Все помолчали, потом Секретарь спросил:
– Где кареты?
– Они дожидаются лишь несколько минут, – сказал седой незнакомец. – Мой хозяин только что вернулся.
Сайм оглядел небольшую зеленую поляну. Изгороди были изгородями, деревья – деревьями; между тем он чувствовал себя так, словно его заманили в сказочное царство. Оглядел он и загадочного посланца и не обнаружил ничего страшного, разве что одежда его перекликалась с сизыми тенями, а лицо повторяло багряные, бурые и золотые тона предзакатного неба.
– Проведите нас, – сказал Сайм, и слуга в лиловой ливрее, не вымолвив ни слова, направился к изгороди, за которой неожиданно забелела дорога.
Выйдя на нее, шестеро скитальцев увидели вереницу карет, подобных тем, что поджидают гостей у лондонского особняка. Вдоль ряда экипажей стояли слуги в серо-голубых ливреях, величавые и свободные, словно они – не лакеи джентльмена, а послы великого короля. Экипажей было шесть, по числу странников, и когда те садились в них, слуги помогли им, а потом салютовали шпагами, сверкнувшими в предвечернем свете.

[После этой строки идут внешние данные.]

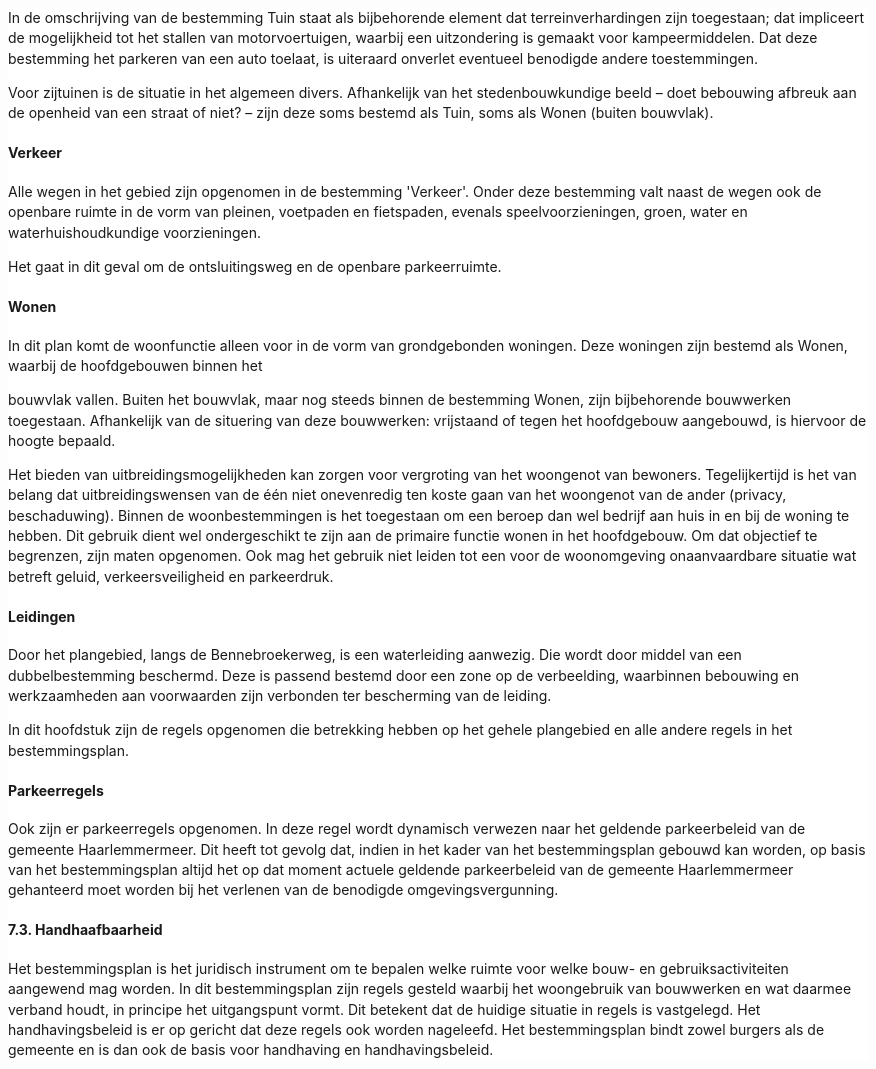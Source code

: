 In de omschrijving van de bestemming Tuin staat als bijbehorende element dat terreinverhardingen zijn toegestaan; dat impliceert de mogelijkheid tot het stallen van motorvoertuigen, waarbij een uitzondering is gemaakt voor kampeermiddelen. Dat deze bestemming het parkeren van een auto toelaat, is uiteraard onverlet eventueel benodigde andere toestemmingen.

Voor zijtuinen is de situatie in het algemeen divers. Afhankelijk van het stedenbouwkundige beeld – doet bebouwing afbreuk aan de openheid van een straat of niet? – zijn deze soms bestemd als Tuin, soms als Wonen (buiten bouwvlak).

#### Verkeer

Alle wegen in het gebied zijn opgenomen in de bestemming 'Verkeer'. Onder deze bestemming valt naast de wegen ook de openbare ruimte in de vorm van pleinen, voetpaden en fietspaden, evenals speelvoorzieningen, groen, water en waterhuishoudkundige voorzieningen.

Het gaat in dit geval om de ontsluitingsweg en de openbare parkeerruimte.

#### Wonen

In dit plan komt de woonfunctie alleen voor in de vorm van grondgebonden woningen. Deze woningen zijn bestemd als Wonen, waarbij de hoofdgebouwen binnen het

bouwvlak vallen. Buiten het bouwvlak, maar nog steeds binnen de bestemming Wonen, zijn bijbehorende bouwwerken toegestaan. Afhankelijk van de situering van deze bouwwerken: vrijstaand of tegen het hoofdgebouw aangebouwd, is hiervoor de hoogte bepaald.

Het bieden van uitbreidingsmogelijkheden kan zorgen voor vergroting van het woongenot van bewoners. Tegelijkertijd is het van belang dat uitbreidingswensen van de één niet onevenredig ten koste gaan van het woongenot van de ander (privacy, beschaduwing). Binnen de woonbestemmingen is het toegestaan om een beroep dan wel bedrijf aan huis in en bij de woning te hebben. Dit gebruik dient wel ondergeschikt te zijn aan de primaire functie wonen in het hoofdgebouw. Om dat objectief te begrenzen, zijn maten opgenomen. Ook mag het gebruik niet leiden tot een voor de woonomgeving onaanvaardbare situatie wat betreft geluid, verkeersveiligheid en parkeerdruk.

#### Leidingen

Door het plangebied, langs de Bennebroekerweg, is een waterleiding aanwezig. Die wordt door middel van een dubbelbestemming beschermd. Deze is passend bestemd door een zone op de verbeelding, waarbinnen bebouwing en werkzaamheden aan voorwaarden zijn verbonden ter bescherming van de leiding.

In dit hoofdstuk zijn de regels opgenomen die betrekking hebben op het gehele plangebied en alle andere regels in het bestemmingsplan.

#### Parkeerregels

Ook zijn er parkeerregels opgenomen. In deze regel wordt dynamisch verwezen naar het geldende parkeerbeleid van de gemeente Haarlemmermeer. Dit heeft tot gevolg dat, indien in het kader van het bestemmingsplan gebouwd kan worden, op basis van het bestemmingsplan altijd het op dat moment actuele geldende parkeerbeleid van de gemeente Haarlemmermeer gehanteerd moet worden bij het verlenen van de benodigde omgevingsvergunning.

#### <span id="page-34-0"></span>**7.3. Handhaafbaarheid**

Het bestemmingsplan is het juridisch instrument om te bepalen welke ruimte voor welke bouw- en gebruiksactiviteiten aangewend mag worden. In dit bestemmingsplan zijn regels gesteld waarbij het woongebruik van bouwwerken en wat daarmee verband houdt, in principe het uitgangspunt vormt. Dit betekent dat de huidige situatie in regels is vastgelegd. Het handhavingsbeleid is er op gericht dat deze regels ook worden nageleefd. Het bestemmingsplan bindt zowel burgers als de gemeente en is dan ook de basis voor handhaving en handhavingsbeleid.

– Что это такое? – успел спросить Булль у Сайма. – Еще одна шутка Председателя?
– Не знаю, – отвечал Сайм, устало опускаясь на подушки. – Если это и шутка, то в вашем духе. Добрая.
Невольные искатели приключений пережили их немало, но ни одно не поразило их так, как эта нежданная роскошь. К бедам они притерпелись, когда же все пошло на лад, им стало не по себе. Они и отдаленно не могли представить, что это за кареты; но с них хватало того, что это кареты, да еще и с мягкими сиденьями. Они не могли понять, что за старик их встретил; но с них хватало того, что он привел их к экипажам.

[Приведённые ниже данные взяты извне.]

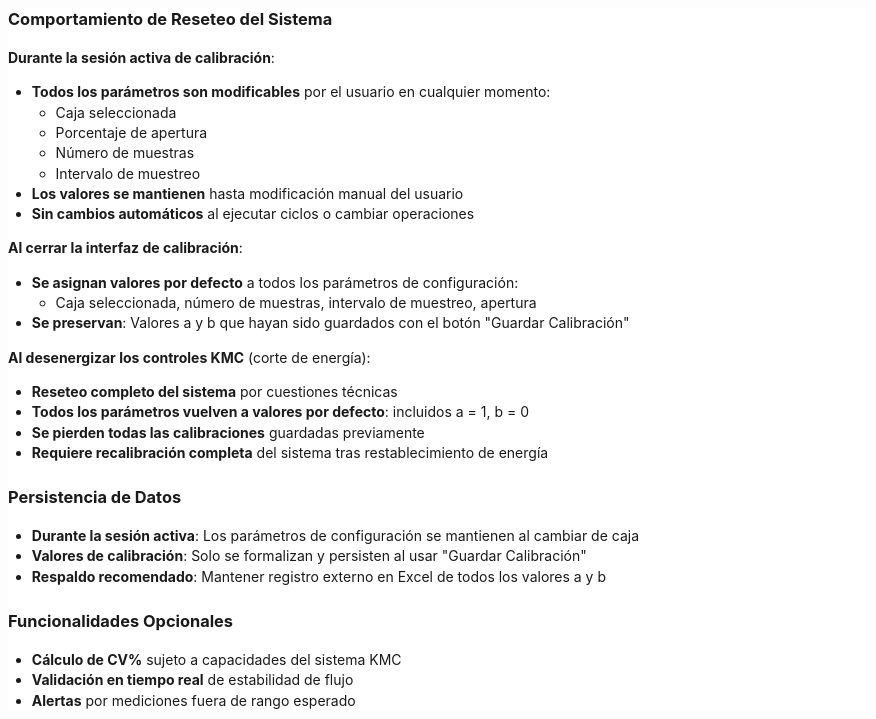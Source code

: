 ### Comportamiento de Reseteo del Sistema

**Durante la sesión activa de calibración**:
- **Todos los parámetros son modificables** por el usuario en cualquier momento:
  - Caja seleccionada
  - Porcentaje de apertura
  - Número de muestras
  - Intervalo de muestreo
- **Los valores se mantienen** hasta modificación manual del usuario
- **Sin cambios automáticos** al ejecutar ciclos o cambiar operaciones

**Al cerrar la interfaz de calibración**:
- **Se asignan valores por defecto** a todos los parámetros de configuración:
  - Caja seleccionada, número de muestras, intervalo de muestreo, apertura
- **Se preservan**: Valores a y b que hayan sido guardados con el botón "Guardar Calibración"

**Al desenergizar los controles KMC** (corte de energía):
- **Reseteo completo del sistema** por cuestiones técnicas
- **Todos los parámetros vuelven a valores por defecto**: incluidos a = 1, b = 0
- **Se pierden todas las calibraciones** guardadas previamente
- **Requiere recalibración completa** del sistema tras restablecimiento de energía

### Persistencia de Datos
- **Durante la sesión activa**: Los parámetros de configuración se mantienen al cambiar de caja
- **Valores de calibración**: Solo se formalizan y persisten al usar "Guardar Calibración"
- **Respaldo recomendado**: Mantener registro externo en Excel de todos los valores a y b

### Funcionalidades Opcionales
- **Cálculo de CV%** sujeto a capacidades del sistema KMC
- **Validación en tiempo real** de estabilidad de flujo
- **Alertas** por mediciones fuera de rango esperado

Сайм ехал сквозь плывущую мглу деревьев, расслабившись и забывшись. Как всегда в своей жизни, он шел, воинственно задрав бородку, пока что-то можно было сделать; когда же от него ничего не зависело, он в счастливом изнеможении откинулся на подушки.
Очень медленно, очень смутно обнаружил он, как хороши дороги, по которым его везут. Он увидел, что экипаж миновал каменные ворота, въехал под сень листвы – наверное, то был парк – и неспешно поднялся по склону, поросшему деревьями, но слишком аккуратному, чтобы назвать его лесистым. Тогда, словно пробуждаясь от крепкого, целительного сна, он стал находить радость в каждой мелочи. Он ощутил, что изгородь как раз такая, какою и должна быть; что изгородь – как войско, которое тем живее, чем четче его дисциплина. За изгородью он увидел вязы и подумал о том, как весело лазить на них мальчишкам. Вдруг карета резко свернула, и перед ним, внезапно и спокойно, предстал невысокий длинный дом, подобный узкому длинному облаку в мягких лучах заката. Позже шестеро друзей спорили о том, кто что подумал, но согласились, что почему-то каждому из них дом этот напомнил детство. Причиной была верхушка вяза или кривая тропинка, уголок фруктового сада или узорное окно; однако каждый знал, что место это вошло в его сознание раньше, чем собственная мать.